In 1923 she was back at her alma mater employed as an extension lecturer until 1927. She also edited the Federal Independent newspaper for her father and she lectured at the Kindergarten Training College before it became the Sydney Kindergarten and Preparatory Teachers College.

She took an interest in telepathy, parapsychology and faith healing and she left her employment at her alma mater. She was intrigued by Victor Cromer's faith healing who was based at his Spiritual Healing Institute from 1920. She published Man and His Latent Powers and Vrillic Force in 1926.

Mary and Elsie ran and funded a children's library at Surry Hills active in 1933 based partly on the David Copperfield Library.
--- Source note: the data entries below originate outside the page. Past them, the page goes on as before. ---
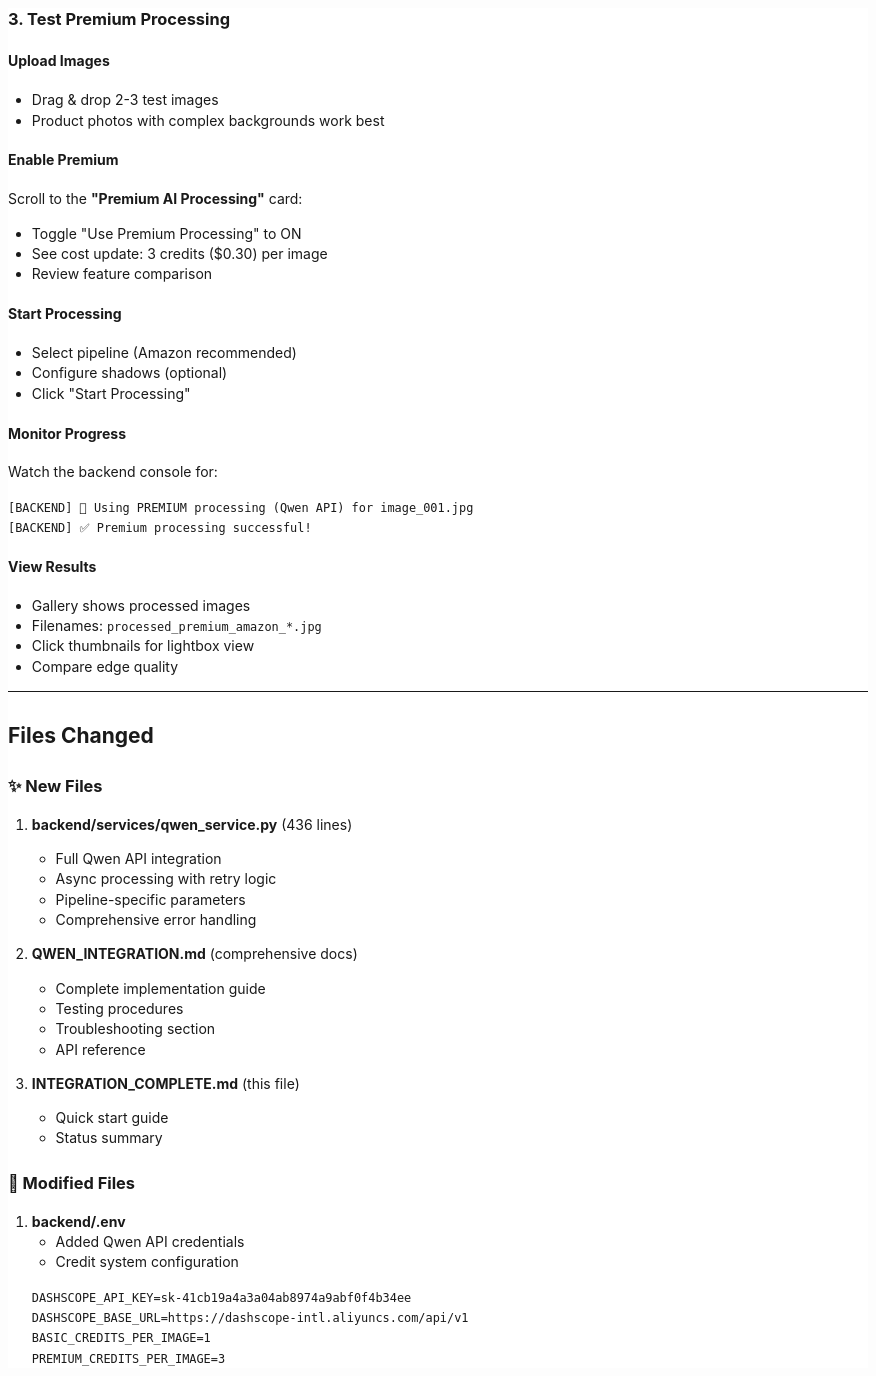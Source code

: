 ### 3. Test Premium Processing

#### Upload Images
- Drag & drop 2-3 test images
- Product photos with complex backgrounds work best

#### Enable Premium
Scroll to the **"Premium AI Processing"** card:
- Toggle "Use Premium Processing" to ON
- See cost update: 3 credits ($0.30) per image
- Review feature comparison

#### Start Processing
- Select pipeline (Amazon recommended)
- Configure shadows (optional)
- Click "Start Processing"

#### Monitor Progress
Watch the backend console for:
```
[BACKEND] 🌟 Using PREMIUM processing (Qwen API) for image_001.jpg
[BACKEND] ✅ Premium processing successful!
```

#### View Results
- Gallery shows processed images
- Filenames: `processed_premium_amazon_*.jpg`
- Click thumbnails for lightbox view
- Compare edge quality

---

## Files Changed

### ✨ New Files
1. **backend/services/qwen_service.py** (436 lines)
   - Full Qwen API integration
   - Async processing with retry logic
   - Pipeline-specific parameters
   - Comprehensive error handling

2. **QWEN_INTEGRATION.md** (comprehensive docs)
   - Complete implementation guide
   - Testing procedures
   - Troubleshooting section
   - API reference

3. **INTEGRATION_COMPLETE.md** (this file)
   - Quick start guide
   - Status summary

### 🔧 Modified Files
1. **backend/.env**
   - Added Qwen API credentials
   - Credit system configuration
   ```env
   DASHSCOPE_API_KEY=sk-41cb19a4a3a04ab8974a9abf0f4b34ee
   DASHSCOPE_BASE_URL=https://dashscope-intl.aliyuncs.com/api/v1
   BASIC_CREDITS_PER_IMAGE=1
   PREMIUM_CREDITS_PER_IMAGE=3
   ```
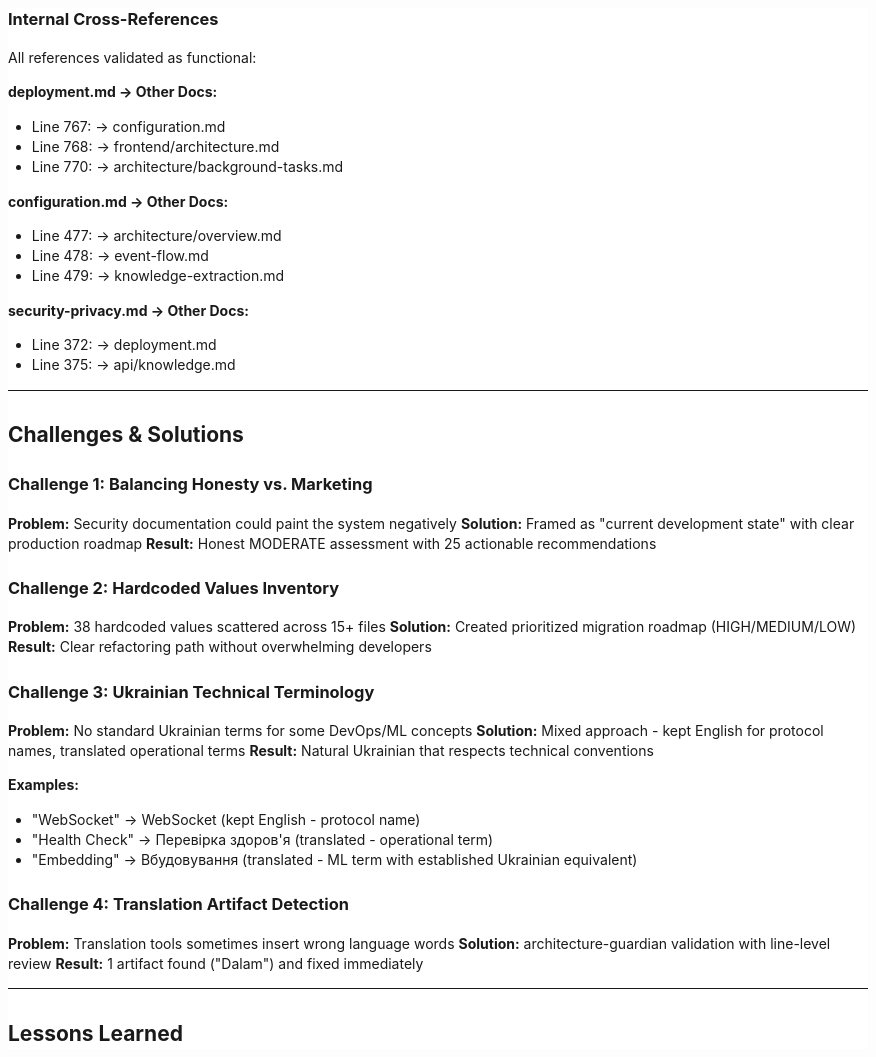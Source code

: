 ### Internal Cross-References

All references validated as functional:

**deployment.md → Other Docs:**
- Line 767: → configuration.md
- Line 768: → frontend/architecture.md
- Line 770: → architecture/background-tasks.md

**configuration.md → Other Docs:**
- Line 477: → architecture/overview.md
- Line 478: → event-flow.md
- Line 479: → knowledge-extraction.md

**security-privacy.md → Other Docs:**
- Line 372: → deployment.md
- Line 375: → api/knowledge.md

---

## Challenges & Solutions

### Challenge 1: Balancing Honesty vs. Marketing

**Problem:** Security documentation could paint the system negatively
**Solution:** Framed as "current development state" with clear production roadmap
**Result:** Honest MODERATE assessment with 25 actionable recommendations

### Challenge 2: Hardcoded Values Inventory

**Problem:** 38 hardcoded values scattered across 15+ files
**Solution:** Created prioritized migration roadmap (HIGH/MEDIUM/LOW)
**Result:** Clear refactoring path without overwhelming developers

### Challenge 3: Ukrainian Technical Terminology

**Problem:** No standard Ukrainian terms for some DevOps/ML concepts
**Solution:** Mixed approach - kept English for protocol names, translated operational terms
**Result:** Natural Ukrainian that respects technical conventions

**Examples:**
- "WebSocket" → WebSocket (kept English - protocol name)
- "Health Check" → Перевірка здоров'я (translated - operational term)
- "Embedding" → Вбудовування (translated - ML term with established Ukrainian equivalent)

### Challenge 4: Translation Artifact Detection

**Problem:** Translation tools sometimes insert wrong language words
**Solution:** architecture-guardian validation with line-level review
**Result:** 1 artifact found ("Dalam") and fixed immediately

---

## Lessons Learned
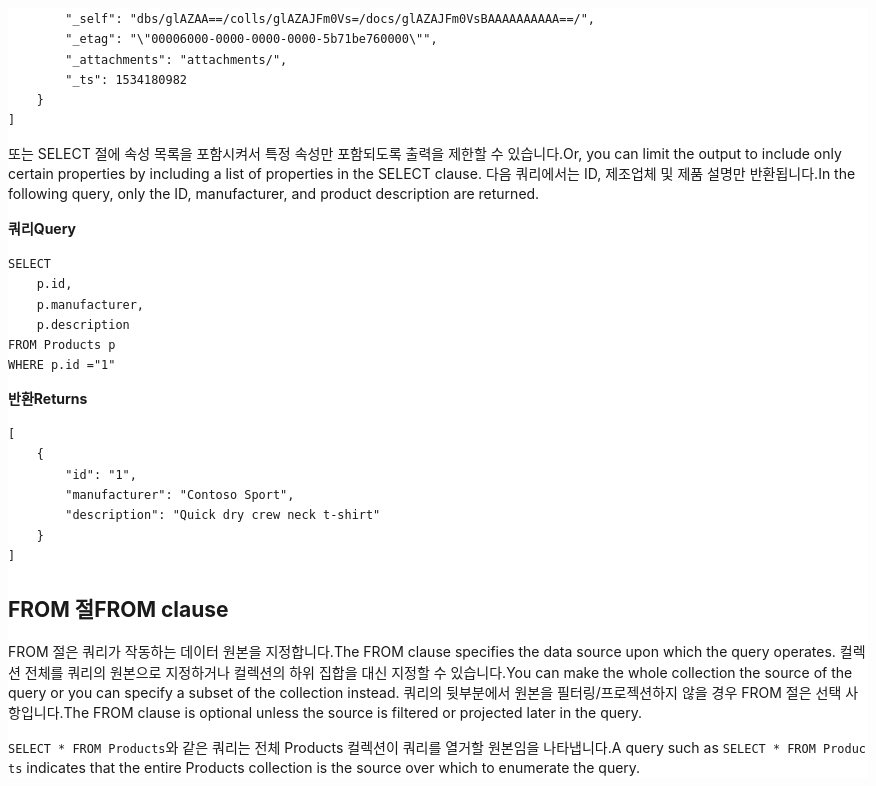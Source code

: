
```
        "_self": "dbs/glAZAA==/colls/glAZAJFm0Vs=/docs/glAZAJFm0VsBAAAAAAAAAA==/",
        "_etag": "\"00006000-0000-0000-0000-5b71be760000\"",
        "_attachments": "attachments/",
        "_ts": 1534180982
    }
]
```

<span data-ttu-id="c0fb1-113">또는 SELECT 절에 속성 목록을 포함시켜서 특정 속성만 포함되도록 출력을 제한할 수 있습니다.</span><span class="sxs-lookup"><span data-stu-id="c0fb1-113">Or, you can limit the output to include only certain properties by including a list of properties in the SELECT clause.</span></span> <span data-ttu-id="c0fb1-114">다음 쿼리에서는 ID, 제조업체 및 제품 설명만 반환됩니다.</span><span class="sxs-lookup"><span data-stu-id="c0fb1-114">In the following query, only the ID, manufacturer, and product description are returned.</span></span>

<span data-ttu-id="c0fb1-115">**쿼리**</span><span class="sxs-lookup"><span data-stu-id="c0fb1-115">**Query**</span></span>
```
SELECT 
    p.id, 
    p.manufacturer, 
    p.description
FROM Products p
WHERE p.id ="1"
```

<span data-ttu-id="c0fb1-116">**반환**</span><span class="sxs-lookup"><span data-stu-id="c0fb1-116">**Returns**</span></span>
```
[
    {
        "id": "1",
        "manufacturer": "Contoso Sport",
        "description": "Quick dry crew neck t-shirt"
    }
]
```

## <a name="from-clause"></a><span data-ttu-id="c0fb1-117">FROM 절</span><span class="sxs-lookup"><span data-stu-id="c0fb1-117">FROM clause</span></span>

<span data-ttu-id="c0fb1-118">FROM 절은 쿼리가 작동하는 데이터 원본을 지정합니다.</span><span class="sxs-lookup"><span data-stu-id="c0fb1-118">The FROM clause specifies the data source upon which the query operates.</span></span> <span data-ttu-id="c0fb1-119">컬렉션 전체를 쿼리의 원본으로 지정하거나 컬렉션의 하위 집합을 대신 지정할 수 있습니다.</span><span class="sxs-lookup"><span data-stu-id="c0fb1-119">You can make the whole collection the source of the query or you can specify a subset of the collection instead.</span></span> <span data-ttu-id="c0fb1-120">쿼리의 뒷부분에서 원본을 필터링/프로젝션하지 않을 경우 FROM 절은 선택 사항입니다.</span><span class="sxs-lookup"><span data-stu-id="c0fb1-120">The FROM clause is optional unless the source is filtered or projected later in the query.</span></span>

<span data-ttu-id="c0fb1-121">`SELECT * FROM Products`와 같은 쿼리는 전체 Products 컬렉션이 쿼리를 열거할 원본임을 나타냅니다.</span><span class="sxs-lookup"><span data-stu-id="c0fb1-121">A query such as `SELECT * FROM Products` indicates that the entire Products collection is the source over which to enumerate the query.</span></span>
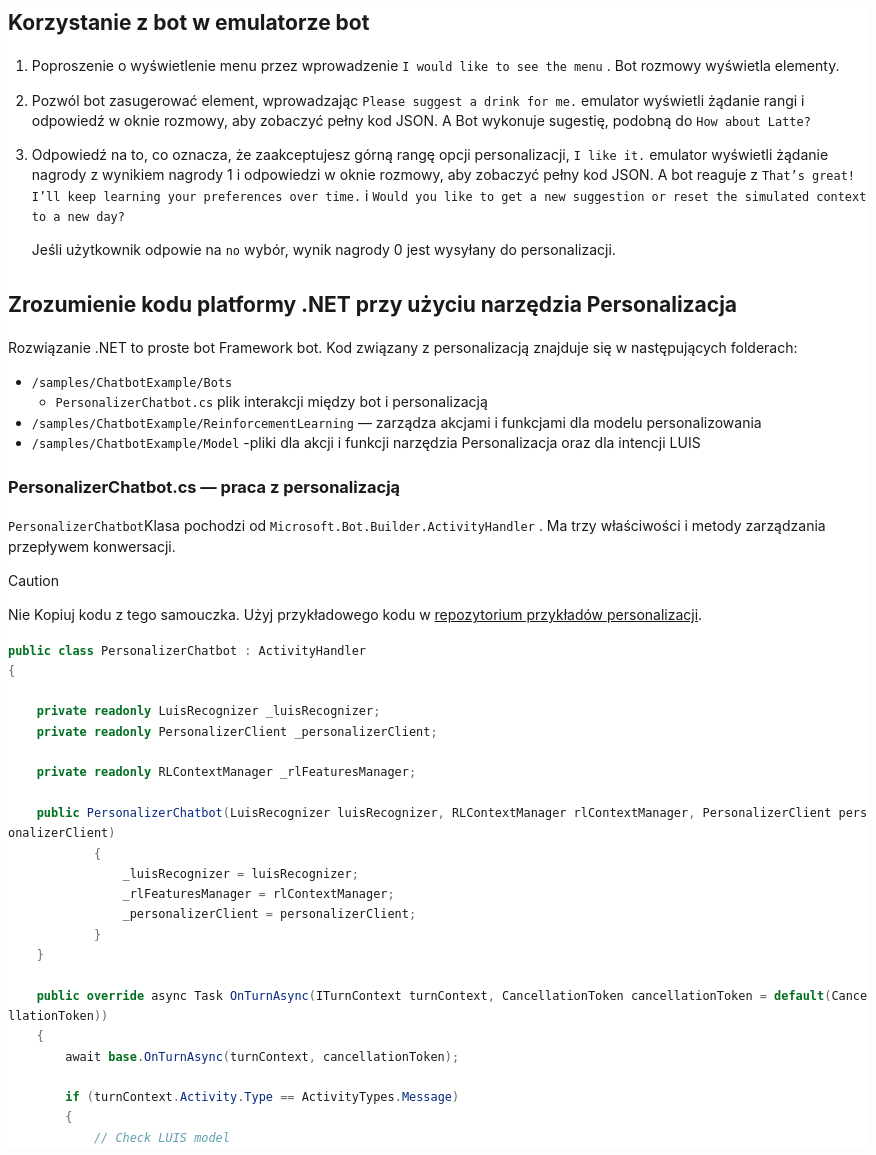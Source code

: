 ## <a name="use-the-bot-in-the-bot-emulator"></a>Korzystanie z bot w emulatorze bot

1. Poproszenie o wyświetlenie menu przez wprowadzenie `I would like to see the menu` . Bot rozmowy wyświetla elementy.
1. Pozwól bot zasugerować element, wprowadzając `Please suggest a drink for me.` emulator wyświetli żądanie rangi i odpowiedź w oknie rozmowy, aby zobaczyć pełny kod JSON. A Bot wykonuje sugestię, podobną do `How about Latte?`
1. Odpowiedź na to, co oznacza, że zaakceptujesz górną rangę opcji personalizacji, `I like it.` emulator wyświetli żądanie nagrody z wynikiem nagrody 1 i odpowiedzi w oknie rozmowy, aby zobaczyć pełny kod JSON. A bot reaguje z `That’s great! I’ll keep learning your preferences over time.` i `Would you like to get a new suggestion or reset the simulated context to a new day?`

    Jeśli użytkownik odpowie na `no` wybór, wynik nagrody 0 jest wysyłany do personalizacji.


## <a name="understand-the-net-code-using-personalizer"></a>Zrozumienie kodu platformy .NET przy użyciu narzędzia Personalizacja

Rozwiązanie .NET to proste bot Framework bot. Kod związany z personalizacją znajduje się w następujących folderach:
* `/samples/ChatbotExample/Bots`
    * `PersonalizerChatbot.cs` plik interakcji między bot i personalizacją
* `/samples/ChatbotExample/ReinforcementLearning` — zarządza akcjami i funkcjami dla modelu personalizowania
* `/samples/ChatbotExample/Model` -pliki dla akcji i funkcji narzędzia Personalizacja oraz dla intencji LUIS

### <a name="personalizerchatbotcs---working-with-personalizer"></a>PersonalizerChatbot.cs — praca z personalizacją

`PersonalizerChatbot`Klasa pochodzi od `Microsoft.Bot.Builder.ActivityHandler` . Ma trzy właściwości i metody zarządzania przepływem konwersacji.

> [!CAUTION]
> Nie Kopiuj kodu z tego samouczka. Użyj przykładowego kodu w [repozytorium przykładów personalizacji](https://github.com/Azure-Samples/cognitive-services-personalizer-samples).

```csharp
public class PersonalizerChatbot : ActivityHandler
{

    private readonly LuisRecognizer _luisRecognizer;
    private readonly PersonalizerClient _personalizerClient;

    private readonly RLContextManager _rlFeaturesManager;

    public PersonalizerChatbot(LuisRecognizer luisRecognizer, RLContextManager rlContextManager, PersonalizerClient personalizerClient)
            {
                _luisRecognizer = luisRecognizer;
                _rlFeaturesManager = rlContextManager;
                _personalizerClient = personalizerClient;
            }
    }

    public override async Task OnTurnAsync(ITurnContext turnContext, CancellationToken cancellationToken = default(CancellationToken))
    {
        await base.OnTurnAsync(turnContext, cancellationToken);

        if (turnContext.Activity.Type == ActivityTypes.Message)
        {
            // Check LUIS model
```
The idea was to encourage children's imagination using after school activities and to supply a free library. In 1937 there was a similar facility at Phillip Park in East Sydney and in the following year it offered an open air theatre.

==1934, Mary Matheson and the Carnegie report==
In 1934 she became Mary Matheson – the second wife of Thomas Matheson and in 1934, Ralph Munn and Ernest Pitt, then Chief Librarian of the Public Library of Victoria, funded by the Carnegie Corporation of New York, conducted a survey of public libraries in Australia and New Zealand. Their conclusion was that free libraries should be created and funded by the tax payer. The sisters already had a free library but their renamed Children's Library and Crafts Movement was founded in 1934 by Mary and Elsie. The eighth branch was opened in Katoomba in 1942 with the mayor present. Edith Constance Murray organised the first use of puppets and in 1949 there were weekly shows at the Children's Theatre at Burnie Park, Clovelly. The theatre's work was supported by the sisters' Children's Library and Crafts Movement.

Mary remained as a secretary/organiser of the Children's Library and Crafts Movement until 1961. The movement lasted until 1969 when Matheson died and the organisation changed its name to the Creative Leisure Movement. The role of supplying libraries had been increasingly taken over by local councils and the remaining organisation looked at supplying arts and crafts activities.